:: EXERCISE REQUIREMENTS ::
Within the material below, find each line bearing the word "type" and present it.

:: EXERCISE MATERIALS ::
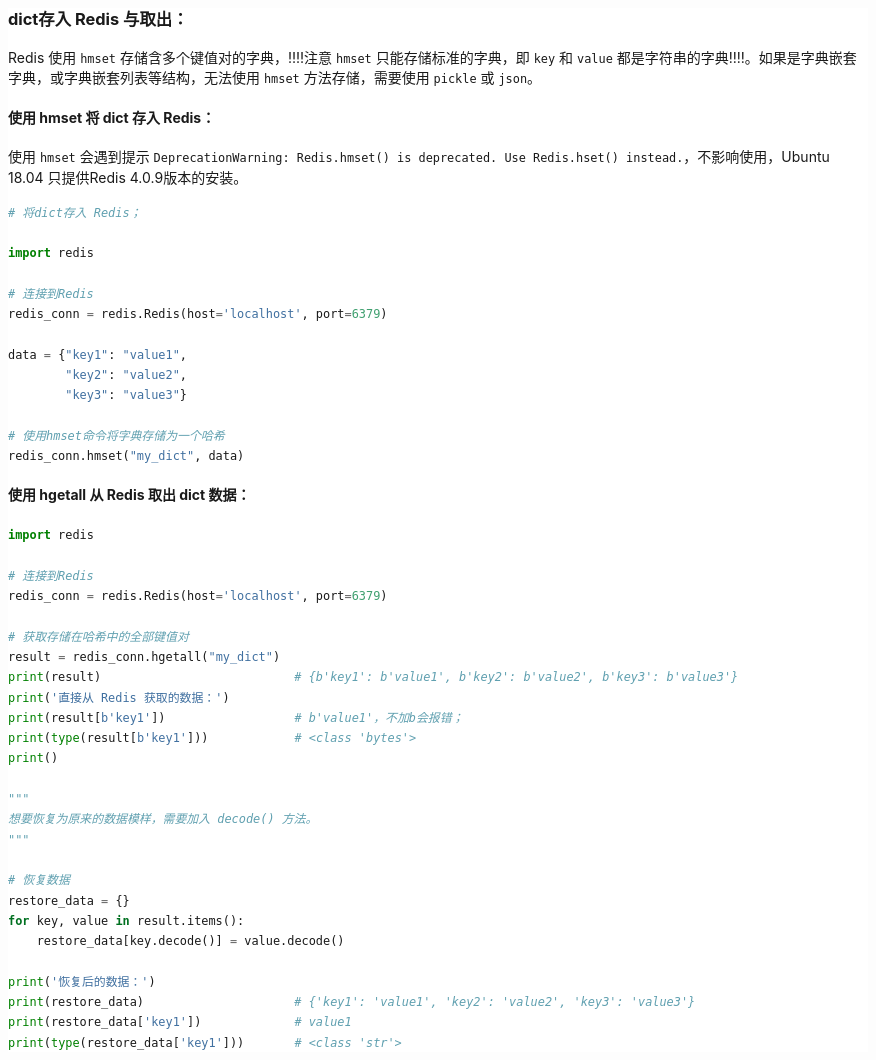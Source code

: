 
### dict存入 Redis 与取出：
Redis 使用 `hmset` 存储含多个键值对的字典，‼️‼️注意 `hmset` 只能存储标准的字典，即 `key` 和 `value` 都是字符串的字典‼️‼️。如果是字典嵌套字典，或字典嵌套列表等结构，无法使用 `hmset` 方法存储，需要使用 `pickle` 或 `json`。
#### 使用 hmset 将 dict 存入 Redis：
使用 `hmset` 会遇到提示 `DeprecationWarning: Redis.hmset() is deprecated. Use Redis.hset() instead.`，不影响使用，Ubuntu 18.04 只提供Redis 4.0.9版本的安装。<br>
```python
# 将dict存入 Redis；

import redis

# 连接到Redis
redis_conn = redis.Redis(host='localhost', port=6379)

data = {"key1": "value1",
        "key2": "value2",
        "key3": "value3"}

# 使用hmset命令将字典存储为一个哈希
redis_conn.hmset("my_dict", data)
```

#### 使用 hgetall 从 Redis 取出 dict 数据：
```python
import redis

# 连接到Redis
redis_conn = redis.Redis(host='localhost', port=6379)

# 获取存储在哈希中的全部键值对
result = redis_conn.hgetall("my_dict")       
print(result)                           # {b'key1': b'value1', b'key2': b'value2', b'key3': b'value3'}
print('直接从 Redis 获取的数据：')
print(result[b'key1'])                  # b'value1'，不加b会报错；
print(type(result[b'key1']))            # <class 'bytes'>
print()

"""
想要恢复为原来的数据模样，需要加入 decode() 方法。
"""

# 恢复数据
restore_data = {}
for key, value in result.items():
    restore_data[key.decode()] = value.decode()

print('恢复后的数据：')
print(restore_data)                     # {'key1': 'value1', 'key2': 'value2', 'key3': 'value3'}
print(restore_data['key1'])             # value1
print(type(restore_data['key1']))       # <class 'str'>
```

:: EXPECTED OUTPUT ::
print(type(result[b'key1']))            # <class 'bytes'>
print(type(restore_data['key1']))       # <class 'str'>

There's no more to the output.